The invention relates to an aluminium alloy, in particular an Al—Mg—Zn type alloy product for structural members, the alloy product combining a high strength with improved corrosion resistance. Products made from this aluminium alloy product are very suitable for aerospace applications, but not limited to that. The alloy can be processed to various product forms, e.g. sheet, thin plate, thick plate, extruded or forged products. Further, the invention relates to a method of manufacturing such Al—Mg—Zn products.
As will be appreciated herein below, except as otherwise indicated, alloy designations and temper designations refer to the Aluminum Association designations in Aluminum Standards and Data and the Registration Records, as published by the Aluminum Association in 2007.
For any description of alloy compositions or preferred alloy compositions, all references to percentages are by weight percent unless otherwise indicated.
There are several high-strength Al—Mg alloys known in the art. For example U.S. Pat. No. 6,315,948-B1 (issued Nov. 13, 2001) discloses an aluminium alloy consisting essentially of, in wt. %, 5-6% Mg, 0.05-0.15% Zr, 0.7-1.0% Mn, 0.01-0.2% Ti, 0.05-0.5% of at least one element selected from the group consisting of Sc and the lanthanide series, wherein at least Sc and 0.005 to 0.5% cerium are present, the balance being aluminium, and unavoidable contaminants not exceeding 0.2% Si. The alloy is reported in particular to be suited for use as body panels of automotive vehicles.
U.S. Pat. No. 5,624,632 (issued Apr. 29, 1997) discloses an aluminium alloy product for use as a damage tolerant product for aerospace applications, the aluminium alloy is substantially zinc-free and lithium-free, and includes 3-7% Mg, 0.05-0.2% Zr, 0.2-1.2% Mn, up to 0.15% Si, and 0.05-0.5% of a dispersoid-forming element selected from the group consisting of: scandium, erbium, yttrium, gadolinium, holmium and hafnium, the balance being aluminium and incidental elements and impurities.
Although, Al—Mg based alloys are thus somewhat suitable for aerospace applications, a need still remains for aluminium alloys that are even stronger than presently available alloys while combining this with a very good corrosion resistance.
It is an object of the invention to an aluminium-magnesium alloy having increased strength. It is another object of the present invention to provide a method of manufacturing such an aluminium alloy product.
These and other objects and further advantages are met or exceeded by the present invention in which there is provided an aluminium alloy wrought product comprising, in wt. %, Mg about 3.0 to 7.0, Zn about 0.6 to 2.8, Mn 0 to about 1.0, Cu 0 to about 2.0, Sc 0 to about 0.6, at least one element selected from the group consisting of: (Zr about 0.04 to 0.4, Cr about 0.04 to 0.4, Hf about 0.04 to 0.4, Ti about 0.01 to 0.3), Fe maximum about 0.3, Si maximum about 0.3, inevitable impurities, and balance aluminium, and whereby the range for the Zn-content is a function of the Mg-content according to:
lower-limit of the Zn-range: [Zn]=0.34[Mg]−0.4, and
upper-limit of the Zn-range: [Zn]=0.34[Mg]+0.4.
The alloy product according to the invention provides an at least 20% increase in strength over other 5000-series alloys, such as AA5053, when compared for alloy having the same Mg content.

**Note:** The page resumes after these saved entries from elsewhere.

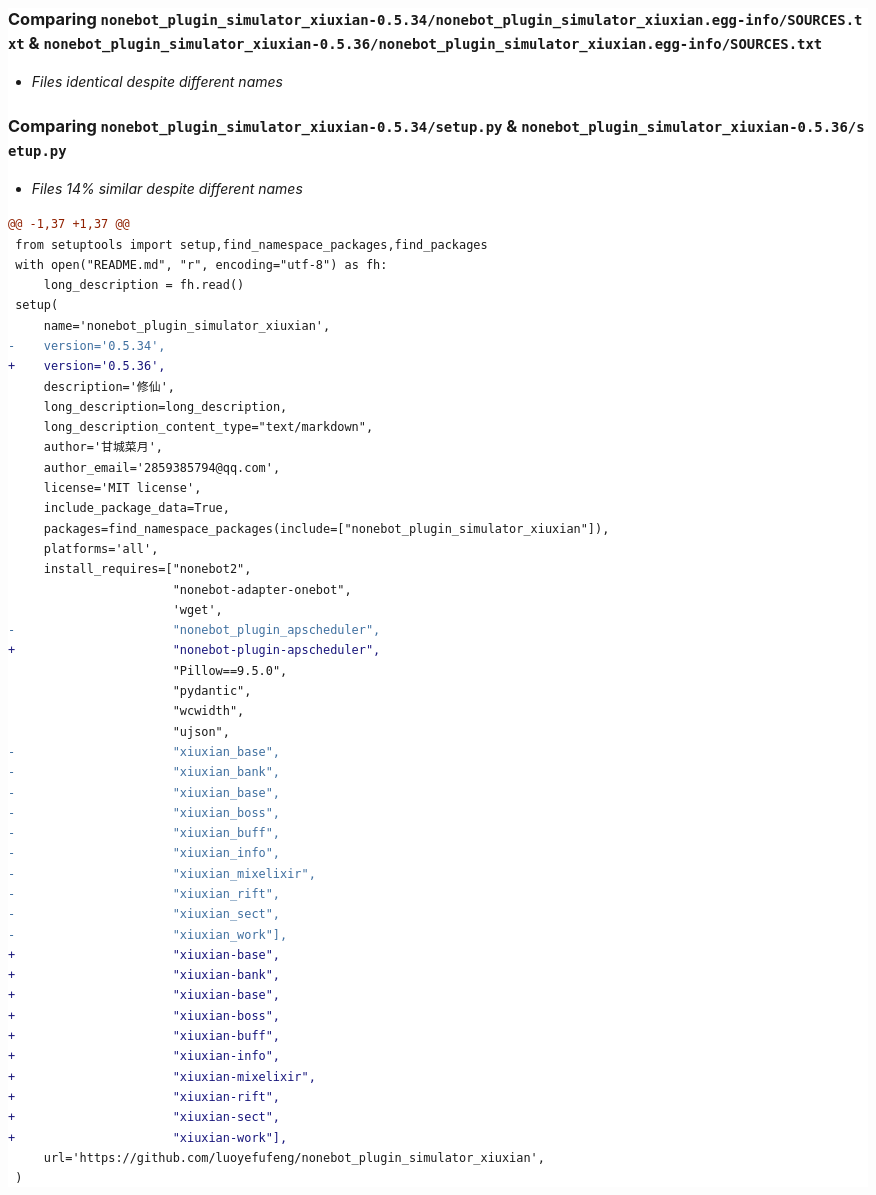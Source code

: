### Comparing `nonebot_plugin_simulator_xiuxian-0.5.34/nonebot_plugin_simulator_xiuxian.egg-info/SOURCES.txt` & `nonebot_plugin_simulator_xiuxian-0.5.36/nonebot_plugin_simulator_xiuxian.egg-info/SOURCES.txt`

 * *Files identical despite different names*

### Comparing `nonebot_plugin_simulator_xiuxian-0.5.34/setup.py` & `nonebot_plugin_simulator_xiuxian-0.5.36/setup.py`

 * *Files 14% similar despite different names*

```diff
@@ -1,37 +1,37 @@
 from setuptools import setup,find_namespace_packages,find_packages
 with open("README.md", "r", encoding="utf-8") as fh:
     long_description = fh.read()
 setup(
     name='nonebot_plugin_simulator_xiuxian',
-    version='0.5.34',
+    version='0.5.36',
     description='修仙',
     long_description=long_description,
     long_description_content_type="text/markdown",
     author='甘城菜月',
     author_email='2859385794@qq.com',
     license='MIT license',
     include_package_data=True,
     packages=find_namespace_packages(include=["nonebot_plugin_simulator_xiuxian"]),
     platforms='all',
     install_requires=["nonebot2",
                       "nonebot-adapter-onebot",
                       'wget',
-                      "nonebot_plugin_apscheduler",
+                      "nonebot-plugin-apscheduler",
                       "Pillow==9.5.0",
                       "pydantic",
                       "wcwidth",
                       "ujson",
-                      "xiuxian_base",
-                      "xiuxian_bank",
-                      "xiuxian_base",
-                      "xiuxian_boss",
-                      "xiuxian_buff",
-                      "xiuxian_info",
-                      "xiuxian_mixelixir",
-                      "xiuxian_rift",
-                      "xiuxian_sect",
-                      "xiuxian_work"],
+                      "xiuxian-base",
+                      "xiuxian-bank",
+                      "xiuxian-base",
+                      "xiuxian-boss",
+                      "xiuxian-buff",
+                      "xiuxian-info",
+                      "xiuxian-mixelixir",
+                      "xiuxian-rift",
+                      "xiuxian-sect",
+                      "xiuxian-work"],
     url='https://github.com/luoyefufeng/nonebot_plugin_simulator_xiuxian',
 )
```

This increase in strength is combined with an excellent corrosion resistance, even in the sensitised condition.
The significance of each element in the alloy product according to the invention is as follows.

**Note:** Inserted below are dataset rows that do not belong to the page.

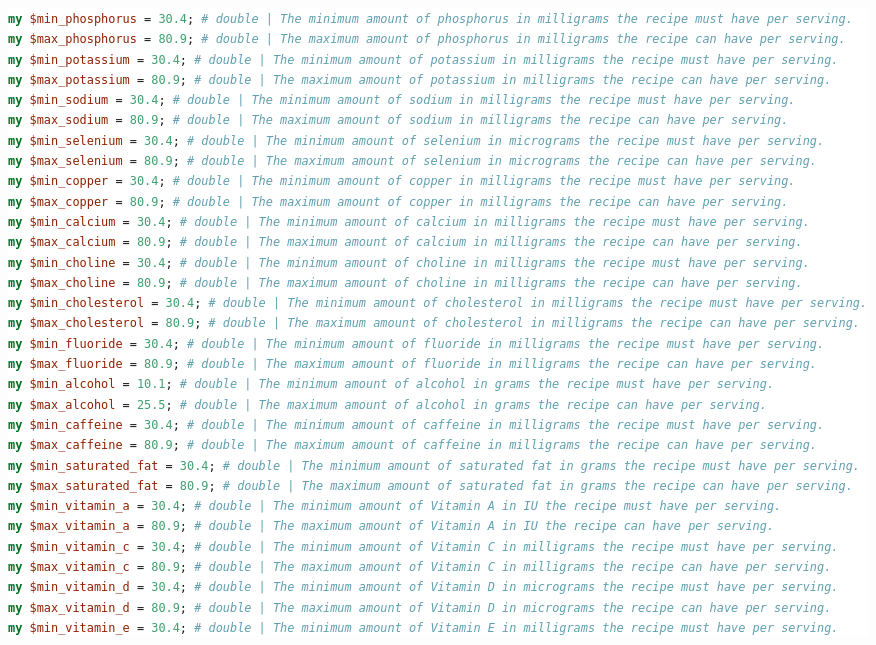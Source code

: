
 ```perl
my $min_phosphorus = 30.4; # double | The minimum amount of phosphorus in milligrams the recipe must have per serving.
my $max_phosphorus = 80.9; # double | The maximum amount of phosphorus in milligrams the recipe can have per serving.
my $min_potassium = 30.4; # double | The minimum amount of potassium in milligrams the recipe must have per serving.
my $max_potassium = 80.9; # double | The maximum amount of potassium in milligrams the recipe can have per serving.
my $min_sodium = 30.4; # double | The minimum amount of sodium in milligrams the recipe must have per serving.
my $max_sodium = 80.9; # double | The maximum amount of sodium in milligrams the recipe can have per serving.
my $min_selenium = 30.4; # double | The minimum amount of selenium in micrograms the recipe must have per serving.
my $max_selenium = 80.9; # double | The maximum amount of selenium in micrograms the recipe can have per serving.
my $min_copper = 30.4; # double | The minimum amount of copper in milligrams the recipe must have per serving.
my $max_copper = 80.9; # double | The maximum amount of copper in milligrams the recipe can have per serving.
my $min_calcium = 30.4; # double | The minimum amount of calcium in milligrams the recipe must have per serving.
my $max_calcium = 80.9; # double | The maximum amount of calcium in milligrams the recipe can have per serving.
my $min_choline = 30.4; # double | The minimum amount of choline in milligrams the recipe must have per serving.
my $max_choline = 80.9; # double | The maximum amount of choline in milligrams the recipe can have per serving.
my $min_cholesterol = 30.4; # double | The minimum amount of cholesterol in milligrams the recipe must have per serving.
my $max_cholesterol = 80.9; # double | The maximum amount of cholesterol in milligrams the recipe can have per serving.
my $min_fluoride = 30.4; # double | The minimum amount of fluoride in milligrams the recipe must have per serving.
my $max_fluoride = 80.9; # double | The maximum amount of fluoride in milligrams the recipe can have per serving.
my $min_alcohol = 10.1; # double | The minimum amount of alcohol in grams the recipe must have per serving.
my $max_alcohol = 25.5; # double | The maximum amount of alcohol in grams the recipe can have per serving.
my $min_caffeine = 30.4; # double | The minimum amount of caffeine in milligrams the recipe must have per serving.
my $max_caffeine = 80.9; # double | The maximum amount of caffeine in milligrams the recipe can have per serving.
my $min_saturated_fat = 30.4; # double | The minimum amount of saturated fat in grams the recipe must have per serving.
my $max_saturated_fat = 80.9; # double | The maximum amount of saturated fat in grams the recipe can have per serving.
my $min_vitamin_a = 30.4; # double | The minimum amount of Vitamin A in IU the recipe must have per serving.
my $max_vitamin_a = 80.9; # double | The maximum amount of Vitamin A in IU the recipe can have per serving.
my $min_vitamin_c = 30.4; # double | The minimum amount of Vitamin C in milligrams the recipe must have per serving.
my $max_vitamin_c = 80.9; # double | The maximum amount of Vitamin C in milligrams the recipe can have per serving.
my $min_vitamin_d = 30.4; # double | The minimum amount of Vitamin D in micrograms the recipe must have per serving.
my $max_vitamin_d = 80.9; # double | The maximum amount of Vitamin D in micrograms the recipe can have per serving.
my $min_vitamin_e = 30.4; # double | The minimum amount of Vitamin E in milligrams the recipe must have per serving.
```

The Mg is the main alloying element in the alloy according to the invention and provides the main strength to the alloy product. In a preferred embodiment the lower-limit for the Mg-content is about 4.0%, and more preferably about 4.2%. A preferred upper-limit for Mg content is about 5.0%, and more preferably about 4.9. %. A too high Mg content makes the alloy product susceptible to edge cracking and alligatoring during a hot working operation, in particular when rolling. A too low Mg content does not provide sufficient strength to the alloy product.
The other main alloying element in the product according to this invention of zinc. The addition of Zn is carefully controlled within the defined limits to avoid the formation of substantial amounts of a R-phase which could otherwise form in the alloy. By keeping the volume fraction of R-phase very low, it is no longer possible to produce a continuous network of precipitates along the grain boundaries thus producing an alloy product which is highly resistant to IGC behaviour, even in a sensitised condition. The exact amount of Zn that is required is linked to the Mg level of the alloy, such that as the Mg level in the alloy is increased, also the required level of Zn is increased. Furthermore, the addition of Zn allows for the formation of precipitates of Mg—Zn phases to form during thermal treatments, in particular during the heat treatment after the cold working operations, leading to a significant improvement in the strength of the alloy product, while benefiting from the increased corrosion resistance.
In an embodiment of the alloy product Mn in a range of about 0.1 to 1.0, preferably about 0.6 to 1.0%, is added to the alloy product as a dispersoid forming element to control grain structure during thermo-mechanical processing and thereby increasing the strength of the alloy product.
In another embodiment of the alloy product the Mn is present as an impurity element which can be tolerated to a level of at most 0.1%, and preferably at most about 0.05%, e.g. at about 0.02% or less. Thus the alloy may be substantially free from Mn. In the embodiment where Mn is present at an impurity level at least one of the elements selected from the group of Zr, Cr, Hf, or Ti must be added. In this embodiment it has been found that very high strength levels can be achieved, whereas in the prior art in AlMg alloys the addition of Mn is considered to be required to achieve a sufficient strength level. For this invention, ideally at least Zr is added.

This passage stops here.